▶ [WHAT YOU NEED TO DO] Only the lines from the line holding "For offsets, value" through the final line of the entries below are to be returned, exactly as they stand.

(Collected data)
========================

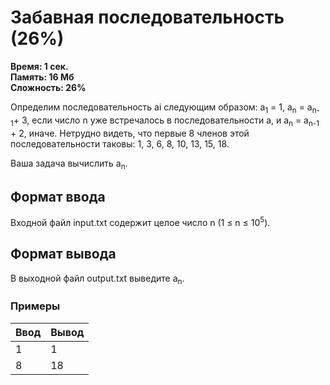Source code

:<h1 class="title">Забавная последовательность (26%)</h1>
<p><b>Время: 1 сек.<br>Память: 16 Мб<br>Сложность: 26%</b></p>
<p>Определим последовательность ai следующим образом: a<sub>1</sub> = 1, a<sub>n</sub> = a<sub>n-1</sub>+ 3, если число n уже встречалось в последовательности a, и a<sub>n</sub> = a<sub>n-1</sub> + 2, иначе. Нетрудно видеть, что первые 8 членов этой последовательности таковы: 1, 3, 6, 8, 10, 13, 15, 18.</p>
<p>Ваша задача вычислить a<sub>n</sub>.</p>
<h2>Формат ввода</h2>
<p>Входной файл input.txt содержит целое число n (1 ≤ n ≤ 10<sup>5</sup>).</p>
<h2>Формат вывода</h2>
<p>В выходной файл output.txt выведите a<sub>n</sub>.</p>
<h3>Примеры</h3>
<table class="sample-tests">
  <thead>
     <tr>
        <th>Ввод</th>
        <th>Вывод</th>
     </tr>
  </thead>
  <tbody>
     <tr>
        <td>1</td>
        <td>1</td>
     </tr>
     <tr>
         <td>8</td>
         <td>18</td>
     </tr>
  </tbody>
</table>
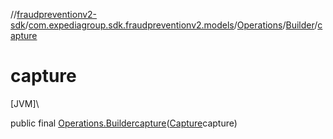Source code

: //[fraudpreventionv2-sdk](../../../../index.md)/[com.expediagroup.sdk.fraudpreventionv2.models](../../index.md)/[Operations](../index.md)/[Builder](index.md)/[capture](capture.md)

# capture

[JVM]\

public final [Operations.Builder](index.md)[capture](capture.md)([Capture](../../-capture/index.md)capture)
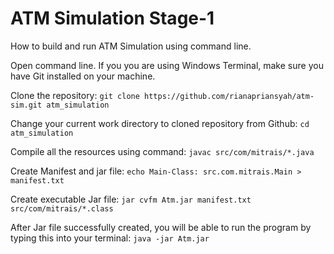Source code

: # ATM Simulation Stage-1

How to build and run ATM Simulation using command line.

Open command line. If you you are using Windows Terminal, make sure you have Git installed on your machine. 

Clone the repository: `git clone https://github.com/rianapriansyah/atm-sim.git atm_simulation`

Change your current work directory to cloned repository from Github: `cd atm_simulation`

Compile all the resources using command: `javac src/com/mitrais/*.java`

Create Manifest and jar file: `echo Main-Class: src.com.mitrais.Main > manifest.txt`

Create executable Jar file: `jar cvfm Atm.jar manifest.txt src/com/mitrais/*.class`

After Jar file successfully created, you will be able to run the program by typing this into your terminal: `java -jar Atm.jar` 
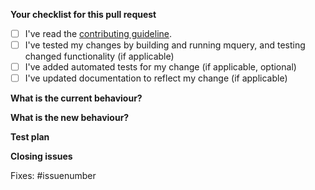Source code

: <!-- Thank you for contributing! -->
<!-- Please fill this template before submitting your PR (fill the boxes using "x") -->

**Your checklist for this pull request**
- [ ] I've read the [contributing guideline](https://github.com/CERT-Polska/mquery/blob/master/CONTRIBUTING.md).
- [ ] I've tested my changes by building and running mquery, and testing changed functionality (if applicable)
- [ ] I've added automated tests for my change (if applicable, optional)
- [ ] I've updated documentation to reflect my change (if applicable)

**What is the current behaviour?**
<!-- Explain how the code works currently -->

**What is the new behaviour?**
<!-- Explain how the code works after your changes -->

**Test plan**
<!-- Explain how to test your changes -->

<!-- After submitting, your code will be tested by the CI pipeline. Please
ensure that all tests pass. If they don't at first, please update your code -->

**Closing issues**

<!-- Add in issue numbers related to this PR, if applicable -->

Fixes: #issuenumber
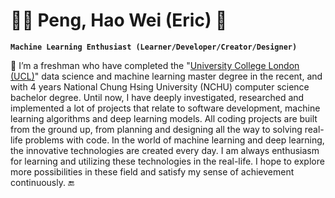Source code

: # :guardsman: Peng, Hao Wei (Eric) :running: 

**`Machine Learning Enthusiast (Learner/Developer/Creator/Designer)`**


:notebook_with_decorative_cover: I’m a freshman who have completed the "[University College London (UCL)](https://www.ucl.ac.uk/)" data science and machine learning master degree in the recent, and with 4 years National Chung  Hsing University (NCHU) computer science bachelor degree. Until now, I have deeply investigated, researched and implemented a lot of projects that relate to software development, machine learning algorithms and deep learning models. All coding projects are built from the ground up, from planning and designing all the way to solving real-life problems with code. In the world of machine learning and deep learning, the innovative technologies are created every day. I am always enthusiasm for learning and utilizing these technologies in the real-life. I hope to explore more possibilities in these field and satisfy my sense of achievement continuously. :end:
 



<!--
**Hao-Wei-Peng/Hao-Wei-Peng** is a ✨ _special_ ✨ repository because its `README.md` (this file) appears on your GitHub profile.

Here are some ideas to get you started:

- 🔭 I’m currently working on ...
- 🌱 I’m currently learning ...
- 👯 I’m looking to collaborate on ...
- 🤔 I’m looking for help with ...
- 💬 Ask me about ...
- 📫 How to reach me: ...
- 😄 Pronouns: ...
- ⚡ Fun fact: ...
-->
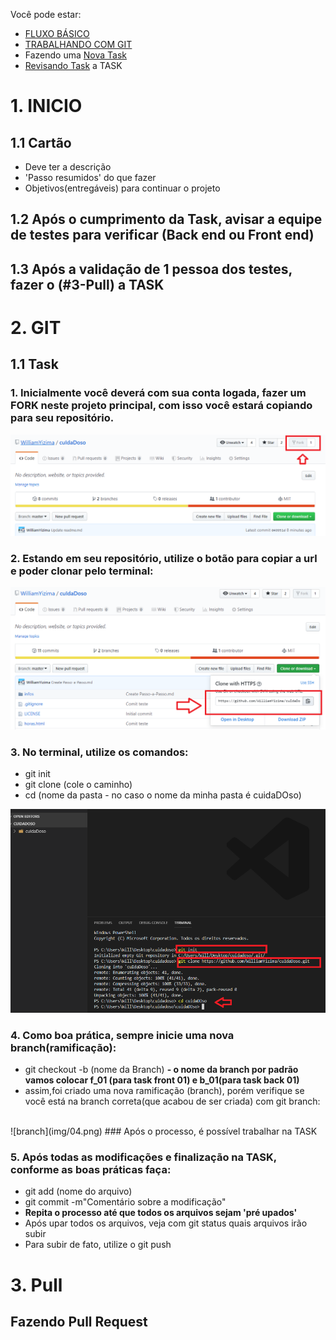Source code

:

Você pode estar:
- [FLUXO BÁSICO](#1-INICIO)
- [TRABALHANDO COM GIT](#2-GIT)
- Fazendo uma [Nova Task](#11-Task)
- [Revisando Task](#11-Task) a TASK 

# 1. INICIO
## 1.1 Cartão
- Deve ter a descrição 
- 'Passo resumidos' do que fazer
- Objetivos(entregáveis) para continuar o projeto

## 1.2 Após o cumprimento da Task, avisar a equipe de testes para verificar (Back end ou Front end)

## 1.3 Após a validação de 1 pessoa dos testes, fazer o (#3-Pull) a TASK 

# 2. GIT
## 1.1 Task

### 1. Inicialmente você deverá com sua conta logada, fazer um FORK neste projeto principal, com isso você estará copiando para seu repositório.

![dando fork no projeto](img/01.png)


### 2. Estando em seu repositório, utilize o botão para copiar a url e poder clonar pelo terminal:

![clonando](img/02.png)

### 3. No terminal, utilize os comandos:
- git init
- git clone (cole o caminho)
- cd (nome da pasta - no caso o nome da minha pasta é cuidaDOso)

![pegando pelo git](img/03.png)

### 4. Como boa prática, sempre inicie uma nova branch(ramificação):
- git checkout -b (nome da Branch)
**- o nome da branch por padrão vamos colocar f_01 (para task front 01) e b_01(para task back 01)**
- assim,foi criado uma nova ramificação (branch), porém verifique se você está na branch correta(que acabou de ser criada) com git branch:
<br>
![branch](img/04.png)
### Após o processo, é possível trabalhar na TASK

### 5. Após todas as modificações e finalização na TASK, conforme as boas práticas faça:
- git add (nome do arquivo)
- git commit -m"Comentário sobre a modificação"
- **Repita o processo até que todos os arquivos sejam 'pré upados'** 
- Após upar todos os arquivos, veja com git status quais arquivos irão subir
- Para subir de fato, utilize o git push


# 3. Pull
## Fazendo Pull Request
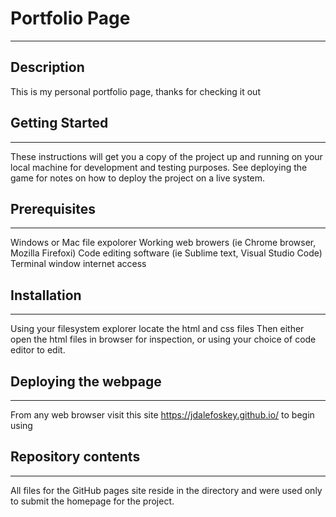 # Portfolio Page
---

## Description
This is my personal portfolio page, thanks for checking it out


## Getting Started
---
These instructions will get you a copy of the project up and running on your local machine for development and testing purposes. See deploying the game for notes on how to deploy the project on a live system.

## Prerequisites
---
Windows or Mac file expolorer
Working web browers (ie Chrome browser, Mozilla Firefoxi)
Code editing software (ie Sublime text, Visual Studio Code)
Terminal window
internet access

## Installation
---
Using your filesystem explorer locate the html and css files
Then either open the html files in browser for inspection, or using your choice of code editor to edit.

## Deploying the webpage
---
From any web browser visit this site  https://jdalefoskey.github.io/ to begin using

## Repository contents
---
All files for the GitHub pages site reside in the  directory and were used only to submit the homepage for the project.
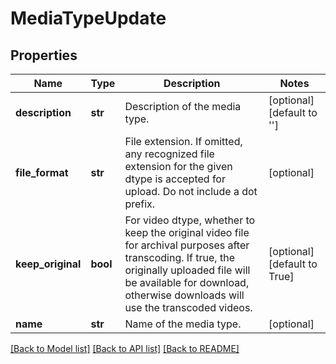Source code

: # MediaTypeUpdate

## Properties
Name | Type | Description | Notes
------------ | ------------- | ------------- | -------------
**description** | **str** | Description of the media type. | [optional] [default to '']
**file_format** | **str** | File extension. If omitted, any recognized file extension for the given dtype is accepted for upload. Do not include a dot prefix. | [optional] 
**keep_original** | **bool** | For video dtype, whether to keep the original video file for archival purposes after transcoding. If true, the originally uploaded file will be available for download, otherwise downloads will use the transcoded videos. | [optional] [default to True]
**name** | **str** | Name of the media type. | [optional] 

[[Back to Model list]](../README.md#documentation-for-models) [[Back to API list]](../README.md#documentation-for-api-endpoints) [[Back to README]](../README.md)


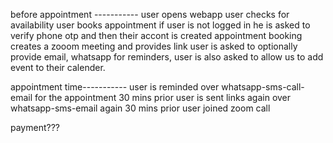 before appointment -----------
user opens webapp
user checks for availability
user books appointment
if user is not logged in he is asked to verify phone otp and then their accont is created
appointment booking creates a zooom meeting and provides link
user is asked to optionally provide email, whatsapp for reminders, user is also asked to allow us to add event to their calender.

appointment time-----------
user is reminded over whatsapp-sms-call-email for the appointment 30 mins prior
user is sent links again over whatsapp-sms-email again 30 mins prior
user joined zoom call

payment???

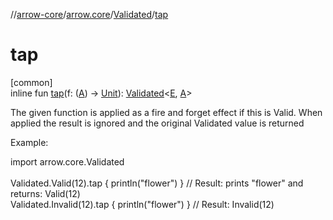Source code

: //[arrow-core](../../../index.md)/[arrow.core](../index.md)/[Validated](index.md)/[tap](tap.md)

# tap

[common]\
inline fun [tap](tap.md)(f: ([A](index.md)) -&gt; [Unit](https://kotlinlang.org/api/latest/jvm/stdlib/kotlin/-unit/index.html)): [Validated](index.md)&lt;[E](index.md), [A](index.md)&gt;

The given function is applied as a fire and forget effect if this is Valid. When applied the result is ignored and the original Validated value is returned

Example:

import arrow.core.Validated\
\
Validated.Valid(12).tap { println("flower") } // Result: prints "flower" and returns: Valid(12)\
Validated.Invalid(12).tap { println("flower") }  // Result: Invalid(12)<!--- KNIT example-validated-19.kt -->
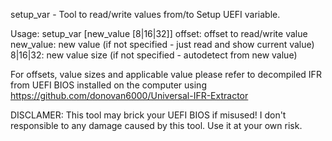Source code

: setup_var - Tool to read/write values from/to Setup UEFI variable.

Usage: setup_var <offset> [new_value [8|16|32]]
offset: offset to read/write value
new_value: new value (if not specified - just read and show current value)
8|16|32: new value size (if not specified - autodetect from new value)

For offsets, value sizes and applicable value please refer to decompiled IFR from UEFI BIOS installed on the computer using https://github.com/donovan6000/Universal-IFR-Extractor

DISCLAMER: This tool may brick your UEFI BIOS if misused!
I don't responsible to any damage caused by this tool. Use it at your own risk.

========================

▶ [ANSWER TO THIS PROBLEM]
For offsets, value sizes and applicable value please refer to decompiled IFR from UEFI BIOS installed on the computer using https://github.com/donovan6000/Universal-IFR-Extractor

DISCLAMER: This tool may brick your UEFI BIOS if misused!
I don't responsible to any damage caused by this tool. Use it at your own risk.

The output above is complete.